Int J Cancer. 2019 12 01; 145(11):3040-3051.IJ

Abstract

Epidemiologic evidence relating fiber intake to colorectal cancer (CRC) remains inconclusive and data are limited on different food sources of fiber and heterogeneity by tumor subsite and molecular profile. We prospectively followed for CRC incidence 90,869 women from the Nurses' Health Study (1980-2012) and 47,924 men from the Health Professionals Follow-up Study (1986-2012), who completed a validated food frequency questionnaire every 4 years.
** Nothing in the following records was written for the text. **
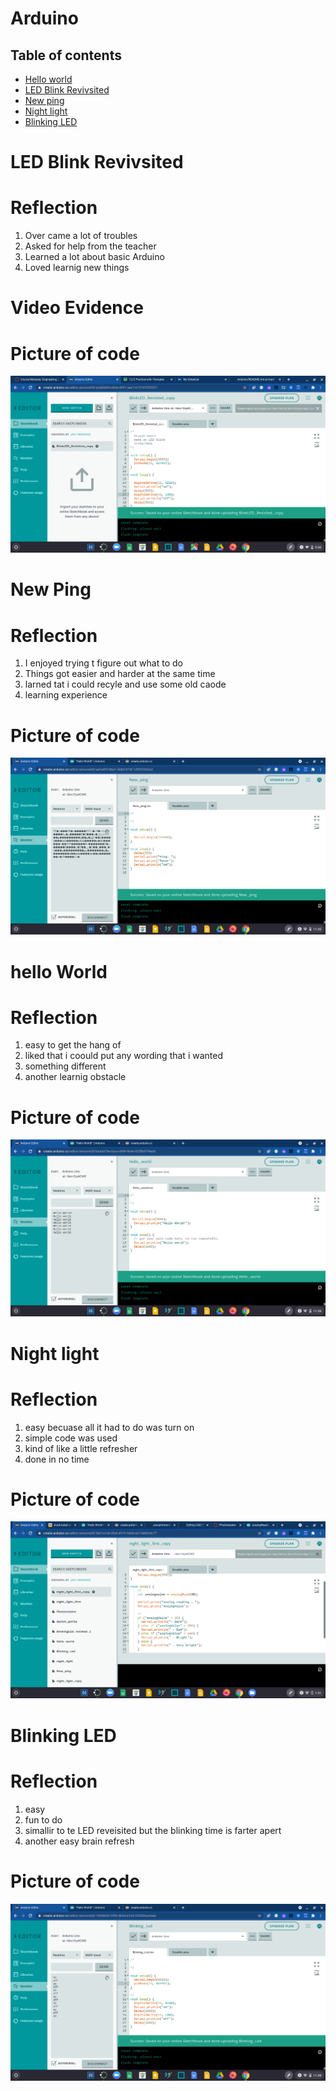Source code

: # Arduino
## Table of contents
* [Hello world](#Hello-world)
* [LED Blink Revivsited](#LED-Blink-Revivsited)
* [New ping](#New-ping)
* [Night light](#Night-light)
* [Blinking LED](#Blinking-LED)
# LED Blink Revivsited
# Reflection
1. Over came a lot of troubles
2. Asked for help from the teacher
3. Learned a lot about basic Arduino
4. Loved learnig new things
#  Video Evidence
# Picture of code
![](https://github.com/aniyahmoore28/Arduino/blob/main/Arduino%20Pictures/LED%20Blink%20Revisited.png)

# New Ping
# Reflection
1. I enjoyed trying t figure out what to do
2. Things got easier and harder at the same time
3. larned tat i could recyle and use some old caode
4. learning experience

# Picture of code
![](https://github.com/aniyahmoore28/Arduino/blob/main/Arduino%20Pictures/New%20Ping.png)

# hello World
# Reflection
1. easy to get the hang of
2. liked that i coould put any wording that i wanted
3. something different
4. another learnig obstacle

# Picture of code
![](https://github.com/aniyahmoore28/Arduino/blob/main/Arduino%20Pictures/Hello%20World.png)

# Night light
# Reflection
1. easy becuase all it had to do was turn on
2. simple code was used
3. kind of like a little refresher
4. done in no time

# Picture of code
![](https://github.com/aniyahmoore28/Arduino/blob/main/Arduino%20Pictures/Screenshot%202021-01-10%20at%201.31.11%20AM.png)

# Blinking LED
# Reflection
1. easy
2. fun to do
3. simallir to te LED reveisited but the blinking time is farter apert
4. another easy brain refresh

# Picture of code
![](https://github.com/aniyahmoore28/Arduino/blob/main/Arduino%20Pictures/Blinking%20LED.png)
Cox proportional hazards regression was used to examine the associations with CRC risk for total, cereal, fruit and vegetable fiber and whole grains. We also assessed the associations according to tumor subsites (proximal colon, distal colon and rectum) and molecular markers (microsatellite instability, BRAF mutation, CpG island methylator phenotype and KRAS mutation). We documented 3,178 CRC cases during 3,685,903 person-years of follow-up in the NHS and HPFS. Intake of total dietary fiber was not associated with CRC risk after multivariable adjustment in either women (hazard ratio [HR] comparing extreme deciles, 1.17; 95% CI, 0.92-1.48, ptrend = 0.55) or men (HR, 0.90; 95% CI, 0.67-1.21, ptrend = 0.47). Higher intake of cereal fiber and whole grains was associated with lower CRC risk in men with an HR of 0.75 (95% CI, 0.57-1.00) and 0.72 (95% CI, 0.54-0.96), respectively. No heterogeneity was detected by tumor subsite or molecular markers (pheterogeneity > 0.05). Higher intake of total dietary fiber within the range of a typical American diet is unlikely to substantially reduce CRC risk. The potential benefit of cereal fiber and whole grains in men warrants further confirmation.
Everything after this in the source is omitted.